You may have never flown on a commercial airplane. Still, chances are pretty high you've seen one—which means it's likely you've seen a livery designed by Teague. Liveries are graphic schemes applied to the exteriors of airplanes. And we've created hundreds. Teague has a livery team whose sole purpose is to partner with airlines around the world to design and wrap such schemes. Post-design process, these graphics are usually hand painted. In rare instances, they're printed on decals. But what if you could print graphics directly onto an airplane?
Livery graphics are usually hand painted. What if you could print graphics directly onto an airplane?

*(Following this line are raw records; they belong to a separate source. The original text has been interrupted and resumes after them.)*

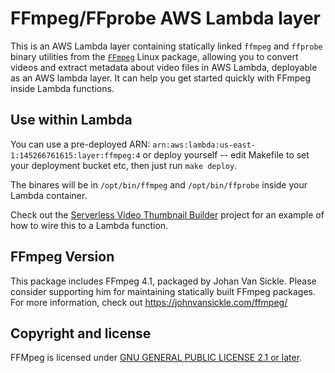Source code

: # FFmpeg/FFprobe AWS Lambda layer

This is an AWS Lambda layer containing statically linked `ffmpeg` and `ffprobe` binary utilities from the [`FFmpeg`](https://www.ffmpeg.org/) Linux package, allowing you to convert videos and extract metadata about video files in AWS Lambda, deployable as an AWS lambda layer. It can help you get started quickly with FFmpeg inside Lambda functions.

## Use within Lambda

You can use a pre-deployed ARN: `arn:aws:lambda:us-east-1:145266761615:layer:ffmpeg:4` or deploy yourself -- edit Makefile to set your deployment bucket etc, then just run `make deploy`.

The binares will be in `/opt/bin/ffmpeg` and `/opt/bin/ffprobe` inside your Lambda container.

Check out the [Serverless Video Thumbnail Builder](https://github.com/effortless-serverless/s3-lambda-ffmpeg-thumbnail-builder) project for an example of how to wire this to a Lambda function.

## FFmpeg Version

This package includes FFmpeg 4.1, packaged by Johan Van Sickle. Please consider supporting him for maintaining statically built FFmpeg packages. For more information, check out <https://johnvansickle.com/ffmpeg/>

## Copyright and license

FFMpeg is licensed under [GNU GENERAL PUBLIC LICENSE 2.1 or later](https://www.ffmpeg.org/legal.html).


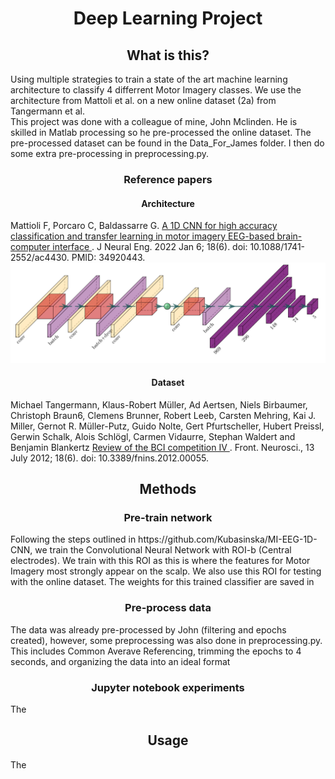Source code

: <h1 align="center" > Deep Learning Project </h1>

<h2 align="center" > What is this? </h2>
<div> Using multiple strategies to train a state of the art machine learning architecture to classify 4 differrent Motor Imagery classes. We use the architecture from Mattoli et al. on a new online dataset (2a) from Tangermann et al. </div> This project was done with a colleague of mine, John Mclinden. He is skilled in Matlab processing so he pre-processed the online dataset. The pre-processed dataset can be found in the Data_For_James folder. I then do some extra pre-processing in preprocessing.py. </div> 

<h3 align="center" > Reference papers </h3>
<h4 align="center" > Architecture </h4>
 <div> Mattioli F, Porcaro C, Baldassarre G. <a href="https://iopscience.iop.org/article/10.1088/1741-2552/ac4430">A 1D CNN for high accuracy classification and 
transfer learning in motor imagery EEG-based brain-computer interface </a>. J Neural Eng. 2022 
Jan 6;
18(6). doi: 10.1088/1741-2552/ac4430. PMID: 34920443. </div> 

<div align="center">
<img src="Architecture_Images/hopefullnet .png" alt="HopefullNet">
</div>

<h4 align="center" > Dataset </h4>
<div> Michael Tangermann, Klaus-Robert Müller, Ad Aertsen, Niels Birbaumer, Christoph Braun6, Clemens Brunner, Robert Leeb, Carsten Mehring, Kai J. Miller, Gernot R. Müller-Putz, Guido Nolte, Gert Pfurtscheller, Hubert Preissl, Gerwin Schalk, Alois Schlögl, Carmen Vidaurre, Stephan Waldert and Benjamin Blankertz <a href="https://www.frontiersin.org/articles/10.3389/fnins.2012.00055/full">Review of the BCI competition IV </a>. Front. Neurosci., 13 July 2012;
18(6). doi: 10.3389/fnins.2012.00055. </div> 

<h2 align="center" > Methods </h2>

<h3 align="center" > Pre-train network </h3>
Following the steps outlined in https://github.com/Kubasinska/MI-EEG-1D-CNN, we train the Convolutional Neural Network with ROI-b (Central electrodes). We train with this ROI as this is where the features for Motor Imagery most strongly appear on the scalp. We also use this ROI for testing with the online dataset. The weights for this trained classifier are saved in 

<h3 align="center" > Pre-process data </h3>

The data was already pre-processed by John (filtering and epochs created), however, some preprocessing was also done in preprocessing.py. This includes Common Averave Referencing, trimming the epochs to 4 seconds, and organizing the data into an ideal format

<h3 align="center" > Jupyter notebook experiments </h3>
The

<h2 align="center" > Usage </h2>
The 
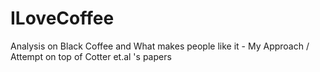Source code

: # ILoveCoffee
Analysis on Black Coffee and What makes people like it  - My Approach / Attempt on top of Cotter et.al 's papers
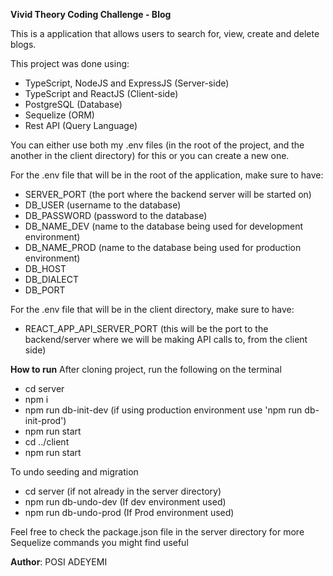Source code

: **Vivid Theory Coding Challenge - Blog**

This is a application that allows users to search for, view, create and delete blogs.


This project was done using:

- TypeScript, NodeJS and ExpressJS (Server-side)
- TypeScript and ReactJS (Client-side)
- PostgreSQL (Database)
- Sequelize (ORM)
- Rest API (Query Language)


You can either use both my .env files (in the root of the project, and the another in the client directory) for this or you can create a new one.

For the .env file that will be in the root of the application, make sure to have:
- SERVER_PORT (the port where the backend server will be started on)
- DB_USER (username to the database)
- DB_PASSWORD (password to the database)
- DB_NAME_DEV (name to the database being used for development environment)
- DB_NAME_PROD (name to the database being used for production environment)
- DB_HOST
- DB_DIALECT
- DB_PORT

For the .env file that will be in the client directory, make sure to have:
- REACT_APP_API_SERVER_PORT (this will be the port to the backend/server where we will be making API calls to, from the client side)


**How to run**
After cloning project, run the following on the terminal
- cd server
- npm i
- npm run db-init-dev (if using production environment use 'npm run db-init-prod')
- npm run start
- cd ../client
- npm run start


To undo seeding and migration
- cd server (if not already in the server directory)
- npm run db-undo-dev (If dev environment used)
- npm run db-undo-prod (If Prod environment used)


Feel free to check the package.json file in the server directory for more Sequelize commands you might find useful

**Author**: POSI ADEYEMI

On a traditionally painted livery, each color is sprayed from a paint gun separately and by hand. This means no fades, no color blending; think paint by numbers, but with fewer colors. Extra layout, more spray time, and additional drying cycles equate to more hours and more money. On the other hand, with a printer, anything goes. And instead of taking days to paint, any design could be printed in a matter of hours.
Always the innovator, Boeing set out to develop a custom printer capable of producing large-scale images. In 2019 they were ready to pilot a new direct-to-shape 3D inkjet printer backed by 120 patents. The canvas: a white 737 vertical stabilizer, i.e., a plane's tail. It sat waiting in an airplane hangar as Boeing began talks with Alaska Airlines, asking if the airline would be the first to try out their first-of-its-kind printer. Alaska agreed, and talk turned to graphics. Boeing wanted ideas that could show off the benefits of inkjet technology. Alaska liked ideas that highlighted the surroundings of their headquarters in the Pacific Northwest.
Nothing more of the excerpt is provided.